Source texts of formatted documents
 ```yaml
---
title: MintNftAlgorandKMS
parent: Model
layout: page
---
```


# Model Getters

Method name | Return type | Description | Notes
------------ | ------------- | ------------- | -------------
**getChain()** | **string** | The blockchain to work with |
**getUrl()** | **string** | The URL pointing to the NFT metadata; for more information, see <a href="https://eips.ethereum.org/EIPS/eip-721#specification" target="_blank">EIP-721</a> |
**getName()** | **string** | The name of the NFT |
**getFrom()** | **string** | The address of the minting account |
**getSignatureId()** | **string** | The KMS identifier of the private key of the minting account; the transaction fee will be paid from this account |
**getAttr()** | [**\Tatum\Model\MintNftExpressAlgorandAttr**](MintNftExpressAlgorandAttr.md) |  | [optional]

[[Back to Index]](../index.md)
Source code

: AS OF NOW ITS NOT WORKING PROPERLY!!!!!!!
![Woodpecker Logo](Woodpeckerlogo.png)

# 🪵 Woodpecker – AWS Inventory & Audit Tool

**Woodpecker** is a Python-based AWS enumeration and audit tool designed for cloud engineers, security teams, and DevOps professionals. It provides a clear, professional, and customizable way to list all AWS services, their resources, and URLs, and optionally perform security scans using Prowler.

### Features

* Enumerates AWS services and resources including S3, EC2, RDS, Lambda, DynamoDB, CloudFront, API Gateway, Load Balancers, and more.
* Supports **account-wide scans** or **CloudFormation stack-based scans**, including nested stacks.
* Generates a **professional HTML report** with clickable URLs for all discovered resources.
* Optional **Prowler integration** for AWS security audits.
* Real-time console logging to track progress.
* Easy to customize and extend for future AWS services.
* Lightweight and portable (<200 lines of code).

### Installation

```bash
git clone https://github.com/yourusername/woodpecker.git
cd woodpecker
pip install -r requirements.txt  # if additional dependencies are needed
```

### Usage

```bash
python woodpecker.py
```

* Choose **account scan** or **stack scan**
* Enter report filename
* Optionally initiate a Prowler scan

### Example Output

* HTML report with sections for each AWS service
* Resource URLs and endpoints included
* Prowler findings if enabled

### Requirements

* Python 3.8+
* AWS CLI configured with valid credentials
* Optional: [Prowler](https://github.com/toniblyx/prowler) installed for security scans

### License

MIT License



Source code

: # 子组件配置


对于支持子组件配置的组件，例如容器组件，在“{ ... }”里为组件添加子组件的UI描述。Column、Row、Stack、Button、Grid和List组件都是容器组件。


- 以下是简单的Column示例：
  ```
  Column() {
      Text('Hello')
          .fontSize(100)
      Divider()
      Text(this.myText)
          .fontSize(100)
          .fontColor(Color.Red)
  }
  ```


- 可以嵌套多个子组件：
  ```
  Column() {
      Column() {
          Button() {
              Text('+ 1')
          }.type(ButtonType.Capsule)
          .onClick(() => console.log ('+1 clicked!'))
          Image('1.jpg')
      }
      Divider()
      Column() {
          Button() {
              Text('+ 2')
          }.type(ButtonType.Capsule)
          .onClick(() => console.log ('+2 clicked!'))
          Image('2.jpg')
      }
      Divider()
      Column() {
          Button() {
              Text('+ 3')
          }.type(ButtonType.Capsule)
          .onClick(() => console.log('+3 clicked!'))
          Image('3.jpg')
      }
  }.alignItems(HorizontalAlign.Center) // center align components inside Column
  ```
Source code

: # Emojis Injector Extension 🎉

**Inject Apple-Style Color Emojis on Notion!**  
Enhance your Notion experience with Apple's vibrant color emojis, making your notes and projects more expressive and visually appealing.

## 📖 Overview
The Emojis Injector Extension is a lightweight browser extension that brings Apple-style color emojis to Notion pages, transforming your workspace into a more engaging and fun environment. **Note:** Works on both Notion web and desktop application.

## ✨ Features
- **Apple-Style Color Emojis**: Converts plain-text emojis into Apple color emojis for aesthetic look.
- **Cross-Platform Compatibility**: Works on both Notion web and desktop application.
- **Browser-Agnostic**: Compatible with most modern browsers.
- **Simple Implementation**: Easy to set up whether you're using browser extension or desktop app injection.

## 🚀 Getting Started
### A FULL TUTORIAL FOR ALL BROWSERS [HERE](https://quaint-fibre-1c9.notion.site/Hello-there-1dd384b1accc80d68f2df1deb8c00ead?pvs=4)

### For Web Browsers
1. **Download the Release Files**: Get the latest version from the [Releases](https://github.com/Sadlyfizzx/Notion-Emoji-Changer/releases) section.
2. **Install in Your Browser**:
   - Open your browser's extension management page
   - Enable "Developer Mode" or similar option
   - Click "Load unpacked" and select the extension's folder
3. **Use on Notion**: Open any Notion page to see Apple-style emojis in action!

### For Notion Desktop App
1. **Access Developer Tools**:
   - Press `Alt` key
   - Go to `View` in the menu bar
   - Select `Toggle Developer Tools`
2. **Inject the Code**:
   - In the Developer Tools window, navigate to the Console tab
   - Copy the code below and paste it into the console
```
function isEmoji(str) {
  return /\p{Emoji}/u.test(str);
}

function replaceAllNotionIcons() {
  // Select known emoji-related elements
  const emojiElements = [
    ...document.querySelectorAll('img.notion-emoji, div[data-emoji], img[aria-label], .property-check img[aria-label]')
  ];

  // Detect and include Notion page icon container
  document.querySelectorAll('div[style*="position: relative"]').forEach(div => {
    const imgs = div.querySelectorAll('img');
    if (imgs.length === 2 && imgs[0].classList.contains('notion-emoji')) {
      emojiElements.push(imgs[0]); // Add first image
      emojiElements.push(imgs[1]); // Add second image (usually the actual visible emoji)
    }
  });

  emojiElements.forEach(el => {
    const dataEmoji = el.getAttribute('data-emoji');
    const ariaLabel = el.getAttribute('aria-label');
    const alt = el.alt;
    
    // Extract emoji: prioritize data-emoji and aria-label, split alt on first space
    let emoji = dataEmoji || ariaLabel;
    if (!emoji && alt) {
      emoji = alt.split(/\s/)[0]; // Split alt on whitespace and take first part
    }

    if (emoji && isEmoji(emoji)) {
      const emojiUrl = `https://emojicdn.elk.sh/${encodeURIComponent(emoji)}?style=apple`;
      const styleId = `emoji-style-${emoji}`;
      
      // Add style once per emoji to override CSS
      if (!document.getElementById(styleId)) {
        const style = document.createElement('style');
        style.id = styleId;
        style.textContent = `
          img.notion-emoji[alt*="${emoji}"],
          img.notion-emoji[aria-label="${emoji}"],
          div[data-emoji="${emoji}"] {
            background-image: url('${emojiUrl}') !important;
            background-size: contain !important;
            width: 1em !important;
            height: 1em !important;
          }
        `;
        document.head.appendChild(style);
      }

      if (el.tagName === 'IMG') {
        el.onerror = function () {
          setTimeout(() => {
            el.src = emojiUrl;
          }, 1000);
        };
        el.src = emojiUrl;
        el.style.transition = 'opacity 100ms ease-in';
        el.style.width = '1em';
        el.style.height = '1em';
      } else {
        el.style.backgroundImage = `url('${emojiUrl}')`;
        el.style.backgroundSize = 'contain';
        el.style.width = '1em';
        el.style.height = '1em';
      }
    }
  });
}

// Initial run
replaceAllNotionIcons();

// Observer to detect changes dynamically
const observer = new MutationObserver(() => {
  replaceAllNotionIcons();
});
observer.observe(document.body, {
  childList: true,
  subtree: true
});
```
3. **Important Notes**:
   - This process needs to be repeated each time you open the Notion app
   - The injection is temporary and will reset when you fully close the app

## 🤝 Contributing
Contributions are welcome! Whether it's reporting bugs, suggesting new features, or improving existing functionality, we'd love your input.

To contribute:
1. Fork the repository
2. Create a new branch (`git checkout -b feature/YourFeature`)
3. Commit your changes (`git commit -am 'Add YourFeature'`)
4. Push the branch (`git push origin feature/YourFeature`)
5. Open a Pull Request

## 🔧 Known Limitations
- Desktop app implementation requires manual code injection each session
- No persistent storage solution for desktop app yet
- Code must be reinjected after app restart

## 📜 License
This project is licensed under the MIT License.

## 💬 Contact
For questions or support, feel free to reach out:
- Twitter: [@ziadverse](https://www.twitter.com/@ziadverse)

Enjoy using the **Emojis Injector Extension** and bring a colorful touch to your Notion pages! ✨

Task prompt
Starting at the first line of the entries above, please extract each line up to and including the line with "# 🪵 Woodpecker – AWS Inventory & Audit Tool", unchanged, and add nothing.

Response to the exercise
 ```yaml
---
title: MintNftAlgorandKMS
parent: Model
layout: page
---
```


# Model Getters

Method name | Return type | Description | Notes
------------ | ------------- | ------------- | -------------
**getChain()** | **string** | The blockchain to work with |
**getUrl()** | **string** | The URL pointing to the NFT metadata; for more information, see <a href="https://eips.ethereum.org/EIPS/eip-721#specification" target="_blank">EIP-721</a> |
**getName()** | **string** | The name of the NFT |
**getFrom()** | **string** | The address of the minting account |
**getSignatureId()** | **string** | The KMS identifier of the private key of the minting account; the transaction fee will be paid from this account |
**getAttr()** | [**\Tatum\Model\MintNftExpressAlgorandAttr**](MintNftExpressAlgorandAttr.md) |  | [optional]

[[Back to Index]](../index.md)
Source code

: AS OF NOW ITS NOT WORKING PROPERLY!!!!!!!
![Woodpecker Logo](Woodpeckerlogo.png)

# 🪵 Woodpecker – AWS Inventory & Audit Tool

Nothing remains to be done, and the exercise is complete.